風来坊参男坊

思い付くまま、気が向くまま、記述する雑文。好奇心は若さの秘訣。退屈なら屁理屈が心の良薬。

豊川稲荷は禅寺 294号

2008年06月05日 15時35分53秒 | 随想
106歳の禅師様として知られる曹洞宗大本山永平寺・宮崎奕保師が亡くなり、新貫首に、愛知県豊川市の豊川稲荷住職の福山諦法様が就任した。神主が殴り込みを掛けた訳ではない。豊川稲荷は円福山豊川閣妙厳寺で、本尊が千手観音の仏教寺である。

稲荷大明神・稲荷神・お稲荷さんは穀物・農業の日本古来の神で、神道上の稲荷神社の総本社は京都市にある伏見稲荷大社である。

神仏習合思想では、稲荷神は仏法における荼吉尼天が、仮の姿として現れているとするのである。天照大神は大日如来、八幡神は阿弥陀如来の化身とする。

鎌倉時代に東海義易禅師が寺を開創した時、師僧の寒厳義尹が入宋した折、荼吉尼天の加護を受けた話を聞き、鎮守として当地で祀られるようになった。その後、織田信長や豊臣秀吉、徳川家康などからの帰依を受けたほか、江戸時代になると、大岡忠相や渡辺崋山からの信仰を受け、農業国から産業国になると、商売繁盛の神として庶民からも信仰されるようになった。

江戸時代には仏教は国教であったが、大政奉還された明治政府は「祭政一致」を政治の基本理念に神社から仏教的色彩を排除し、天皇をトップにいただく神道が全国民に布教されることになる。そして仏教は弾圧された。

国家神道は太平洋戦争に行き着き敗北し、進駐軍は西洋科学主義の物質文明の宗教を布教した。そして60年経過して、布教は完了し、原油高騰の経済不況におびえている今日この頃である。

そしてフリーターというヒッピーが増加している。唯生きるだけに特化した人種で、西洋科学文明の敗北者と軽蔑されるが、逞しく生きている。『モノカネが全てでないな』の人生哲学が心にあれば、禅僧と同じである。

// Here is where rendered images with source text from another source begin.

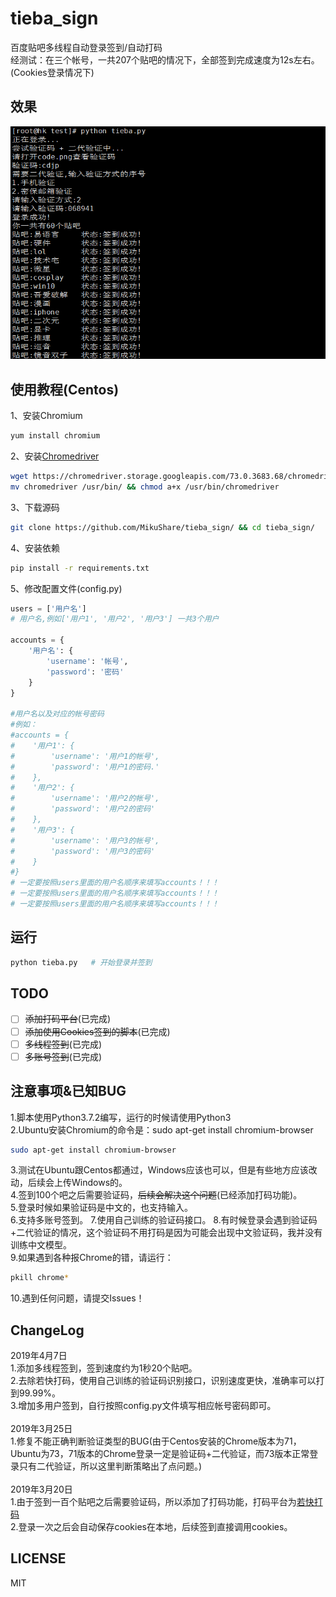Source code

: # tieba_sign
百度贴吧多线程自动登录签到/自动打码<br>
经测试：在三个帐号，一共207个贴吧的情况下，全部签到完成速度为12s左右。(Cookies登录情况下)
## 效果
![效果](./view.png)

## 使用教程(Centos)
1、安装Chromium<br>
``` sh
yum install chromium
```
2、安装[Chromedriver](https://chromedriver.storage.googleapis.com/index.html?path=73.0.3683.68/)<br>
``` sh
wget https://chromedriver.storage.googleapis.com/73.0.3683.68/chromedriver_linux64.zip && unzip chromedriver_linux64.zip
mv chromedriver /usr/bin/ && chmod a+x /usr/bin/chromedriver
```
3、下载源码
``` sh
git clone https://github.com/MikuShare/tieba_sign/ && cd tieba_sign/
```
4、安装依赖
``` sh
pip install -r requirements.txt
```
5、修改配置文件(config.py)
``` python
users = ['用户名']
# 用户名,例如['用户1', '用户2', '用户3'] 一共3个用户

accounts = {
    '用户名': {
        'username': '帐号',
        'password': '密码'
    }
}

#用户名以及对应的帐号密码
#例如：
#accounts = {
#    '用户1': {
#        'username': '用户1的帐号',
#        'password': '用户1的密码.'
#    },
#    '用户2': {
#        'username': '用户2的帐号',
#        'password': '用户2的密码'
#    },
#    '用户3': {
#        'username': '用户3的帐号',
#        'password': '用户3的密码'
#    }
#}
# 一定要按照users里面的用户名顺序来填写accounts！！！
# 一定要按照users里面的用户名顺序来填写accounts！！！
# 一定要按照users里面的用户名顺序来填写accounts！！！
```
## 运行
``` sh
python tieba.py   # 开始登录并签到
```

## TODO
- [ ] ~~添加打码平台~~(已完成)
- [ ] ~~添加使用Cookies签到的脚本~~(已完成)
- [ ] ~~多线程签到~~(已完成)
- [ ] ~~多账号签到~~(已完成)
## 注意事项&已知BUG
1.脚本使用Python3.7.2编写，运行的时候请使用Python3<br>
2.Ubuntu安装Chromium的命令是：sudo apt-get install chromium-browser
``` sh
sudo apt-get install chromium-browser
```
3.测试在Ubuntu跟Centos都通过，Windows应该也可以，但是有些地方应该改动，后续会上传Windows的。<br>
4.签到100个吧之后需要验证码，~~后续会解决这个问题~~(已经添加打码功能)。<br>
5.登录时候如果验证码是中文的，也支持输入。<br>
6.支持多账号签到。
7.使用自己训练的验证码接口。
8.有时候登录会遇到验证码+二代验证的情况，这个验证码不用打码是因为可能会出现中文验证码，我并没有训练中文模型。<br>
9.如果遇到各种报Chrome的错，请运行：
``` sh
pkill chrome*
```
10.遇到任何问题，请提交Issues！<br>
## ChangeLog
2019年4月7日<br>
1.添加多线程签到，签到速度约为1秒20个贴吧。<br>
2.去除若快打码，使用自己训练的验证码识别接口，识别速度更快，准确率可以打到99.99%。<br>
3.增加多用户签到，自行按照config.py文件填写相应帐号密码即可。<br>
<br>
2019年3月25日<br>
1.修复不能正确判断验证类型的BUG(由于Centos安装的Chrome版本为71，Ubuntu为73，71版本的Chrome登录一定是验证码+二代验证，而73版本正常登录只有二代验证，所以这里判断策略出了点问题。)<br>
<br>
2019年3月20日<br>
1.由于签到一百个贴吧之后需要验证码，所以添加了打码功能，打码平台为[若快打码](https://www.ruokuai.com/)<br>
2.登录一次之后会自动保存cookies在本地，后续签到直接调用cookies。
## LICENSE
MIT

石油が枯渇し、外国との貿易が途絶え自給自活の生活を強いられる時、身軽なフリーターが田舎に分散して、農業に従事し、漁業に精を出し、山村を整備するなら、古き善き日本が復活するだろう。皆が貧乏な日本になれば、過去の私の人生経験が役に立つのだろうが、まだだいぶ先のようである。その頃は阿弥陀様の浄土を目指し、三途の河原で一休み中だろう。宝の持ち腐れになりそうである。